At T2, the output data Q0 corresponding to the SRAM bit 0 in the PE group 11 are output from the multiplexer 28 and output data are output in the order of Q1, Q2, Q3, . . . , and Q7.
At T2, “4'b0001” is output to the address A[3:0] and the PE group 12 starts outputting data. First, data corresponding to the SRAM bit 0 of the 64 data registers in the PE group 12 are read and output to the multiplexer 28. After that, data are sequentially read in the order of the SRAM bits 1, 2, 3, . . . , and 7 and output to the multiplexer 28.
The similar operation is repeated. At T4, “4'b1111” is output to the address A[3:0] and the PE group 26 starts outputting data. First, data corresponding to the SRAM bit 0 of the 64 data registers in the PE group 26 are read and output to the multiplexer 31. After that, data are sequentially read in the order of the SRAM bits 1, 2, 3, . . . , and 7 and output to the multiplexer 31.
FIG. 7 shows a timing chart for describing the reading operation of the data register in the error detection mode. Data arithmetically processed according to a single PE command are written back to the 1024 data registers (0 to 1023) by the PEs (0 to 1023) corresponding thereto before T1. Eight-bit data (SRAM bit 0 to 7) are stored in each of the 1024 data registers (0 to 1023). An example is described below in which the eight-bit data are sequentially read. Unlike in the normal mode, data with the same value in the data registers of the PE groups 11 to 18 are written in the data registers of the PE groups 19 to 26 respectively. At T1, “4'b0000” is output to the address A[3:0] and the PE groups 11 and 19 start outputting data. First, data corresponding to the SRAM bit 0 of the 64 data registers in the PE groups 11 and 19 are read and output to the multiplexers 28 and 30 respectively. After that, data are sequentially read in the order of the SRAM bits 1, 2, 3, . . . , and 7 and output to the multiplexers 28 and 30. As a result, data of a total of 64 bits×8 bits are output from each of the PE groups 11 and 19.
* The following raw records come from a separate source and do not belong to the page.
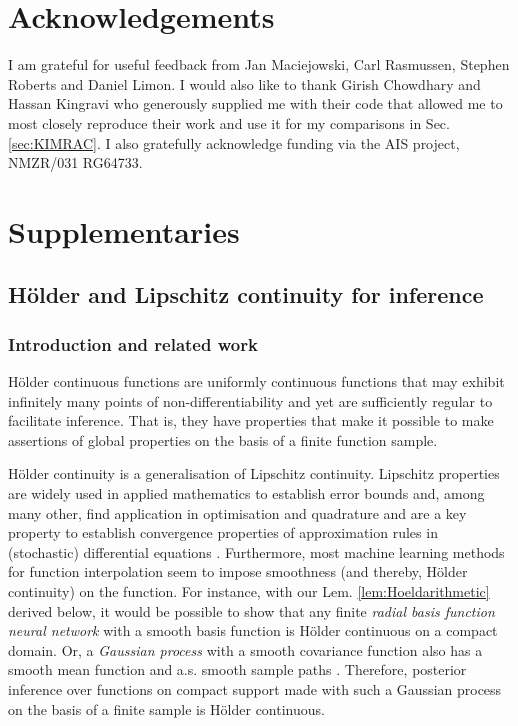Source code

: \documentclass{article} %
\theoremstyle{definition}
\theoremstyle{remark}
\begin{document}
%
%

\section{Acknowledgements}
I am grateful for useful feedback from Jan Maciejowski, Carl Rasmussen, Stephen Roberts and Daniel Limon. I would also like to thank Girish Chowdhary and Hassan Kingravi who generously supplied me with their code that allowed me to most closely reproduce their work and use it for my comparisons in Sec. \ref{sec:KIMRAC}. I also gratefully acknowledge funding via the AIS project, NMZR/031 RG64733.


\appendix 
\section{Supplementaries}
\subsection{H\"older and Lipschitz continuity for inference}%
\label{sec:Hoelder_brief}
\subsubsection{Introduction and related work}



H\"older continuous functions are uniformly continuous functions that may exhibit infinitely many points of non-differentiability and yet are sufficiently regular to facilitate inference. That is, they have properties that make it possible to make assertions of global properties on the basis of a finite function sample. 

H\"older continuity is a generalisation of Lipschitz continuity.  Lipschitz properties are widely used in applied mathematics to establish error bounds and, among many other, find application in optimisation \cite{Shubert:72,direct:93} and quadrature \cite{Baran2008,curbera1998,dereich2006} and are a key property to establish convergence properties of approximation rules in (stochastic) differential equations \cite{kloedenandplaten1992,Gardiner2009}. 
Furthermore, most machine learning methods for function interpolation seem to impose smoothness (and thereby, H\"older continuity) on the function. For instance, with our Lem. \ref{lem:Hoeldarithmetic} derived below, it would be possible to show that any finite \textit{radial basis function neural network} \cite{Broomhead1988} with a smooth basis function is H\"older continuous on a compact domain. Or, a \textit{Gaussian process} with a smooth covariance function also has a smooth mean function and a.s. smooth sample paths  \cite{GPbook:2006,grimmetbook2001}. Therefore, posterior inference over functions on compact support made with such a Gaussian process on the basis of a finite sample is H\"older continuous. 
\end{document}
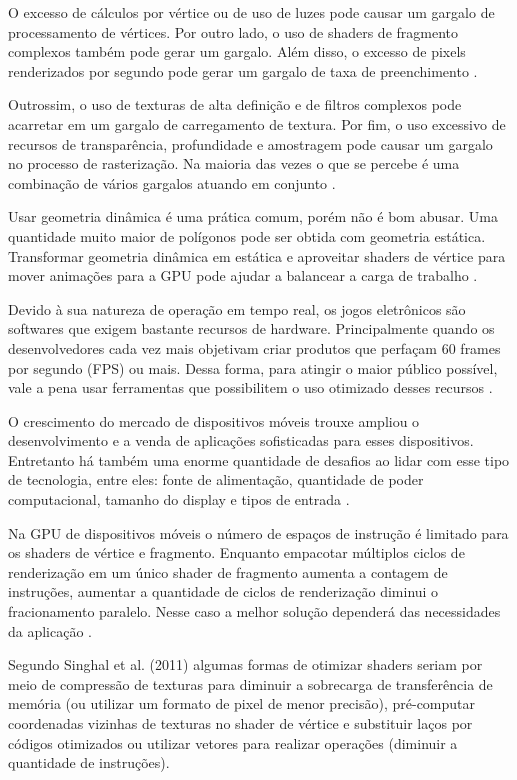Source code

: O excesso de cálculos por vértice ou de uso de luzes pode causar um gargalo de processamento de vértices. Por outro lado, o uso de shaders de fragmento complexos também pode gerar um gargalo. Além disso, o excesso de pixels renderizados por segundo pode gerar um gargalo de taxa de preenchimento \cite{riguer2002performance}.

Outrossim, o uso de texturas de alta definição e de filtros complexos pode acarretar em um gargalo de carregamento de textura. Por fim, o uso excessivo de recursos de transparência, profundidade e amostragem pode causar um gargalo no processo de rasterização. Na maioria das vezes o que se percebe é uma combinação de vários gargalos atuando em conjunto \cite{riguer2002performance}. 

Usar geometria dinâmica é uma prática comum, porém não é bom abusar. Uma quantidade muito maior de polígonos pode ser obtida com geometria estática. Transformar geometria dinâmica em estática e aproveitar shaders de vértice para mover animações para a GPU pode ajudar a balancear a carga de trabalho \cite{riguer2002performance}. 

Devido à sua natureza de operação em tempo real, os jogos eletrônicos são softwares que exigem bastante recursos de hardware. Principalmente quando os desenvolvedores cada vez mais objetivam criar produtos que perfaçam 60 frames por segundo (FPS) ou mais. Dessa forma, para atingir o maior público possível, vale a pena usar ferramentas que possibilitem o uso otimizado desses recursos \cite{comparacaoDesempenho}.

O crescimento do mercado de dispositivos móveis trouxe ampliou o desenvolvimento e a venda de aplicações sofisticadas para esses dispositivos. Entretanto há também uma enorme quantidade de desafios ao lidar com esse tipo de tecnologia, entre eles: fonte de alimentação, quantidade de poder computacional, tamanho do display e tipos de entrada \cite{optimizationMobile}.

Na GPU de dispositivos móveis o número de espaços de instrução é limitado para os shaders de vértice e fragmento. Enquanto empacotar múltiplos ciclos de renderização em um único shader de fragmento aumenta a contagem de instruções, aumentar a quantidade de ciclos de renderização diminui o fracionamento paralelo. Nesse caso a melhor solução dependerá das necessidades da aplicação \cite{designMobileGPU}. 

Segundo Singhal et al. (2011) algumas formas de otimizar shaders seriam por meio de compressão de texturas para diminuir a sobrecarga de transferência de memória (ou utilizar um formato de pixel de menor precisão), pré-computar coordenadas vizinhas de texturas no shader de vértice e substituir laços por códigos otimizados ou utilizar vetores para realizar operações (diminuir a quantidade de instruções).

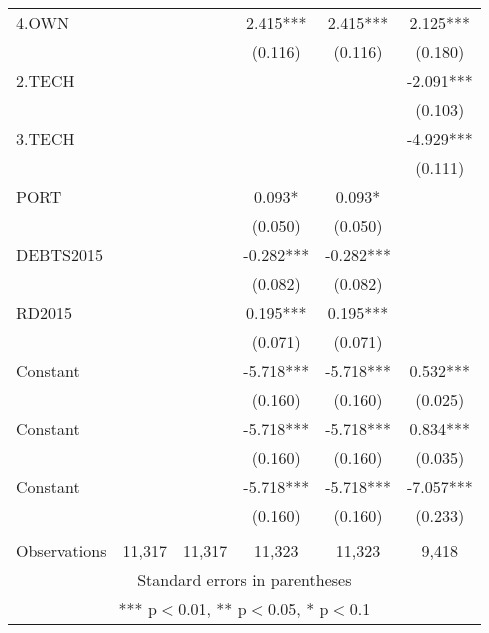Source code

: \documentclass[]{article}
\begin{document}
\begin{landscape}
\begin{adjustbox}{width=1\textwidth}
\begin{tabular}{lccccc}
4.OWN &  &  & 2.415*** & 2.415*** & 2.125*** \\
 &  &  & (0.116) & (0.116) & (0.180) \\
2.TECH &  &  &  &  & -2.091*** \\
 &  &  &  &  & (0.103) \\
3.TECH &  &  &  &  & -4.929*** \\
 &  &  &  &  & (0.111) \\
PORT &  &  & 0.093* & 0.093* &  \\
 &  &  & (0.050) & (0.050) &  \\
DEBTS2015 &  &  & -0.282*** & -0.282*** &  \\
 &  &  & (0.082) & (0.082) &  \\
RD2015 &  &  & 0.195*** & 0.195*** &  \\
 &  &  & (0.071) & (0.071) &  \\
Constant &  &  & -5.718*** & -5.718*** & 0.532*** \\
 &  &  & (0.160) & (0.160) & (0.025) \\
Constant &  &  & -5.718*** & -5.718*** & 0.834*** \\
 &  &  & (0.160) & (0.160) & (0.035) \\
Constant &  &  & -5.718*** & -5.718*** & -7.057*** \\
 &  &  & (0.160) & (0.160) & (0.233) \\
 &  &  &  &  &  \\
 Observations & 11,317 & 11,317 & 11,323 & 11,323 & 9,418 \\ \hline
\multicolumn{6}{c}{ Standard errors in parentheses} \\
\multicolumn{6}{c}{ *** p$<$0.01, ** p$<$0.05, * p$<$0.1} \\
\end{tabular}
\end{adjustbox}
\end{landscape}
\end{document}
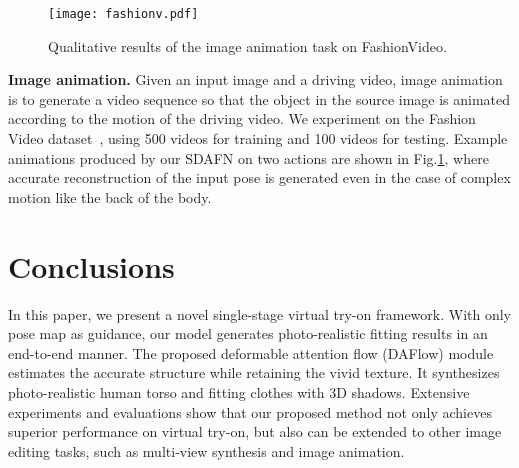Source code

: \documentclass[runningheads]{llncs}
\begin{document}
\begin{figure}[t]
\centering
\texttt{[image: fashionv.pdf]}

   \caption{Qualitative results of the image animation task on FashionVideo.\label{fashionv}}

\end{figure}

\textbf{Image animation.}
Given an input image and a driving video, image animation is to generate a video sequence so that the object in the source image is animated according to the motion of the driving video. We experiment on the Fashion Video dataset~\cite{zablotskaia2019dwnet}, using 500 videos for training and 100 videos for testing. Example animations produced by our SDAFN on two actions are shown in Fig.\ref{fashionv}, where accurate reconstruction of the input pose is generated even in the case of complex motion like the back of the body.



\section{Conclusions}
In this paper, we present a novel single-stage virtual try-on framework. With only pose map as guidance, our model generates photo-realistic fitting results in an end-to-end manner. The proposed deformable attention flow (DAFlow) module estimates the accurate structure while retaining the vivid texture. It synthesizes photo-realistic human torso and fitting clothes with 3D shadows. Extensive experiments and evaluations show that our proposed method not only achieves superior performance on virtual try-on, but also can be extended to other image editing tasks, such as multi-view synthesis and image animation.
\clearpage


\end{document}
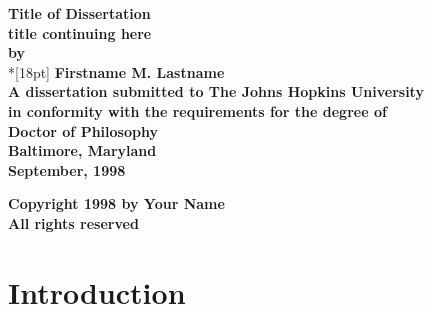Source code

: \documentclass[12pt,psfig]{report}
\begin{document}
 \newcommand{\bm}[1]{ \mbox{\boldmath $ #1 $} }
 \newcommand{\bin}[2]{\left(\begin{array}{@{}c@{}} #1 \\ #2
             \end{array}\right) }
 \renewcommand{\contentsname}{Table of Contents}
 \baselineskip=24pt
 
\thispagestyle{empty}
\begin{center}
\vspace*{.25in}
{\bf\LARGE{Title of Dissertation\\   %
           title continuing here}}\\
\vspace*{.75in}
{\bf by} \\*[18pt]
\vspace*{.6in}
{\bf Firstname M. Lastname}\\
\vspace*{1.2in}
{\bf A dissertation submitted to The Johns Hopkins University\\
in conformity with the requirements for the degree of\\
Doctor of Philosophy}\\
\vspace*{.75in}
{\bf Baltimore, Maryland} \\
{\bf September, 1998} \\     %
\vspace*{.5in}
\begin{small}
{\bf Copyright 1998 by Your Name} \\ %
{\bf All rights reserved}
\end{small}
\end{center}
 
\newpage
\pagestyle{plain}


\baselineskip=24pt
\tableofcontents
\listoftables
\listoffigures
 
\chapter{Introduction}\label{chap1}
\pagestyle{myheadings}
\thispagestyle{myheadings}

 
\end{document}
At T2, the output data Q0 and Q0′ corresponding to the SRAM bit 0 in the PE groups 11 and 19 are output from the multiplexers 28 and 30 respectively. At this point, the determination circuit 43 compares the output data Q0 and Q0′ with each other. Similarly, the determination circuit 43 sequentially compares the output data Q1 to Q7 and Q1′ to Q7′ output from the PE groups 11 and 19 via the multiplexers with each other.
At T3, “4'b0001” is output to the address A[3:0] and the PE groups 12 and 20 start outputting data. First, data corresponding to the SRAM bit 0 of the 64 data registers in the PE groups 12 and 20 are read and output to the multiplexers 28 and 30 respectively. After that, data are sequentially read in the order of the SRAM bits 1, 2, 3, . . . , and 7 and output to the multiplexers 28 and 30.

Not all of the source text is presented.